A. Standard of Review and Applicable Law

¶ 17 The postconviction court determines the weight and credibility to be given to the testimony of witnesses in a Crim. P. 35(c) hearing. People v. Curren, 228 P.3d 253, 258 (Colo.App.2009). When the evidence in the record supports the court's findings, we will not disturb those findings on review. Id . We, however, review the court's conclusions of law de novo. Id.

¶ 18 To obtain relief on an ineffective assistance of counsel claim, a defendant generally must satisfy the test adopted by the United States Supreme Court in Strickland v. Washington, 466 U.S. 668, 687–94, 104 S.Ct. 2052, 80 L.Ed.2d 674 (1984), and followed in Colorado. See, e.g., People v. Cole, 775 P.2d 551, 554 (Colo.1989). Under Strickland 's two-prong test, a defendant is required

to demonstrate first, that “in light of all the circumstances, the identified acts or omissions [of counsel] were outside the wide range of professionally competent assistance,” and second, that he suffered prejudice from his counsel's ineffectiveness, that is, “that there is a reasonable probability that, but for counsel's unprofessional errors, the result of the proceeding would have been different.”

Id. (quoting Strickland , 466 U.S. at 690, 694, 104 S.Ct. 2052 ).

¶ 19 Because of the difficulties inherent in evaluating an attorney's conduct without relying on the distorting effects of hindsight, “a court must indulge a strong presumption that counsel's conduct falls within the wide range of reasonable professional assistance; that is, the defendant must overcome the presumption that, under the circumstances, the challenged action ‘might be considered sound trial strategy.’ ” Strickland, 466 U.S. at 689, 104 S.Ct. 2052 (quoting Michel v. Louisiana, 350 U.S. 91, 101, 76 S.Ct. 158, 100 L.Ed. 83 (1955) ).

¶ 20 If a court determines that a defendant has failed to prove either prong of the Strickland analysis, it may deny an ineffective assistance claim without addressing the other prong. See id. at 697, 104 S.Ct. 2052.

B. Burden of Proof

¶ 21 Washington contends that the postconviction court reversibly erred in applying the incorrect burden of proof on the prejudice prong of his ineffective assistance claim. We are not persuaded.

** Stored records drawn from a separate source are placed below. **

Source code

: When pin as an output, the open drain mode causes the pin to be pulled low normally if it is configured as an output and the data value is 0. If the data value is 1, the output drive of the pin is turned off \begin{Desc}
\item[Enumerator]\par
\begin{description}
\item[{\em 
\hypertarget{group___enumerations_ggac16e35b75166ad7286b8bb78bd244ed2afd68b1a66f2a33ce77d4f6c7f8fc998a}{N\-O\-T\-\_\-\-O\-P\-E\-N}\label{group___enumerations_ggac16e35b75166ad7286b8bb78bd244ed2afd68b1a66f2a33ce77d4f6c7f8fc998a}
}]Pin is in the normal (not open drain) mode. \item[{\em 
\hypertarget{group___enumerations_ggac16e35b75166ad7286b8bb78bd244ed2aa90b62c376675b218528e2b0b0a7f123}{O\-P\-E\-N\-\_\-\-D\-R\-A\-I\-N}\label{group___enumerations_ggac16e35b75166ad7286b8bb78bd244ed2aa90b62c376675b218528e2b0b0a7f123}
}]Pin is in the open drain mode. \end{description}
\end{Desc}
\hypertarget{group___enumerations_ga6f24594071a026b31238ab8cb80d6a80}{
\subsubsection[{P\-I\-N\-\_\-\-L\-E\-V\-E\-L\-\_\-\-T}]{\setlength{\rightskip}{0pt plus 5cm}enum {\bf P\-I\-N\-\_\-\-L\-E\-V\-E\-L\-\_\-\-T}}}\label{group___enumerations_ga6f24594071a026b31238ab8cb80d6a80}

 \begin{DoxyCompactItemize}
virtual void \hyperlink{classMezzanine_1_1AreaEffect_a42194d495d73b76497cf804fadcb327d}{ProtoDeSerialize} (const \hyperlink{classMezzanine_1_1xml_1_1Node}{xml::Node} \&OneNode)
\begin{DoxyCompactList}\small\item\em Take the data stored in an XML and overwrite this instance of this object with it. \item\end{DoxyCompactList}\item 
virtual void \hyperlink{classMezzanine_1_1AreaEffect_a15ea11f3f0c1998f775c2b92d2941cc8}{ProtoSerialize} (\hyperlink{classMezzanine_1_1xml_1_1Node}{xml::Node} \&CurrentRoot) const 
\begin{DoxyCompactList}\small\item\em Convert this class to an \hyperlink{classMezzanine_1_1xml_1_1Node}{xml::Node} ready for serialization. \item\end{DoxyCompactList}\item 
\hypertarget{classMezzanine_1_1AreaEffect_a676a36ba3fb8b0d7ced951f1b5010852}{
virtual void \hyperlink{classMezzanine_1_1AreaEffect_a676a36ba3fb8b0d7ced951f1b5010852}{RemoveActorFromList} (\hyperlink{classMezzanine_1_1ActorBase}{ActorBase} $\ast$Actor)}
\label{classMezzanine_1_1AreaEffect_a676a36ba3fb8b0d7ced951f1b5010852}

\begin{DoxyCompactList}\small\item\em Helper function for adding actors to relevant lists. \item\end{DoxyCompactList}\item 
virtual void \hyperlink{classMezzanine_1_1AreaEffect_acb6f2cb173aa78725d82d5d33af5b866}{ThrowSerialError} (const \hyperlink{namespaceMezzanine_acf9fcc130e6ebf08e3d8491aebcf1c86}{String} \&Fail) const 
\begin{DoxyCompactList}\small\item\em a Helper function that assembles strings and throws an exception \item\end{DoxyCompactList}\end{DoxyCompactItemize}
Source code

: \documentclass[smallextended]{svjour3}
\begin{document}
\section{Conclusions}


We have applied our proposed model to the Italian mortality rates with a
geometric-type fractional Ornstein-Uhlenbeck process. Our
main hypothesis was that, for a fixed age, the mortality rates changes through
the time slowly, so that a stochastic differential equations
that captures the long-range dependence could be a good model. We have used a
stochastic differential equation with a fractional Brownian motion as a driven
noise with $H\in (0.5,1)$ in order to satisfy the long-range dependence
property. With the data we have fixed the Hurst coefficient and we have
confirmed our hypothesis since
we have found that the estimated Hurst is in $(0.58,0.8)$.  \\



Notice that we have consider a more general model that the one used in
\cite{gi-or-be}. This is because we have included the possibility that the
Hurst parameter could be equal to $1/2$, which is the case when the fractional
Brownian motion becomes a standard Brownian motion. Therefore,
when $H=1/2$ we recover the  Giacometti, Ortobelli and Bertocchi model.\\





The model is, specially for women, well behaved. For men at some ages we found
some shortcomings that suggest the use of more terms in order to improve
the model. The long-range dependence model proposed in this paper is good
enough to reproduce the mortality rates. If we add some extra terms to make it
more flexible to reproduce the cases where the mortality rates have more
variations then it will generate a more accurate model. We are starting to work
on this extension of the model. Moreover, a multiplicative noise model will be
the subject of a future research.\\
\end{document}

¶ 22 A defendant bears the burden of proving the prejudice prong of an ineffective assistance claim. Strickland, 466 U.S. at 693, 104 S.Ct. 2052 (“Conflict of interest claims aside, actual ineffectiveness claims alleging a deficiency in attorney performance are subject to a general requirement that the defendant affirmatively prove prejudice.”); Silva v. People, 156 P.3d 1164, 1169 (Colo.2007) (“Strickland v. Washington created a two-prong test for ineffective assistance of counsel claims which places the burden on the defendant to show (1) ‘that counsel's performance was deficient’ and (2) ‘that the deficient performance prejudiced the defense.’ ”) (quoting Strickland, 466 U.S. at 687, 104 S.Ct. 2052 ).

¶ 23 Moreover, Strickland makes clear that a defendant need not prove the prejudice prong by a preponderance of the evidence: “The result of a proceeding can be rendered unreliable, and hence the proceeding itself unfair, even if the errors of counsel cannot be shown by a preponderance of the evidence to have determined the outcome.” Strickland, 466 U.S. at 694, 104 S.Ct. 2052 ; see also Fisher v. Gibson, 282 F.3d 1283, 1307 (10th Cir.2002) (“The prejudice defendant must demonstrate is by less than a preponderance of the evidence ....”); cf. Krutsinger v. People, 219 P.3d 1054, 1063 (Colo.2009) (stating in a different context, “It is clearly the case ... that by ‘reasonable probability’ we also intend something less than a preponderance of the evidence....”). Rather, as noted above, a defendant need only show that there is a reasonable probability that but for counsel's unprofessional errors, the result of the proceeding would have been different, with “a reasonable probability”being a probability sufficient to undermine confidence in the outcome. Strickland, 466 U.S. at 694, 104 S.Ct. 2052.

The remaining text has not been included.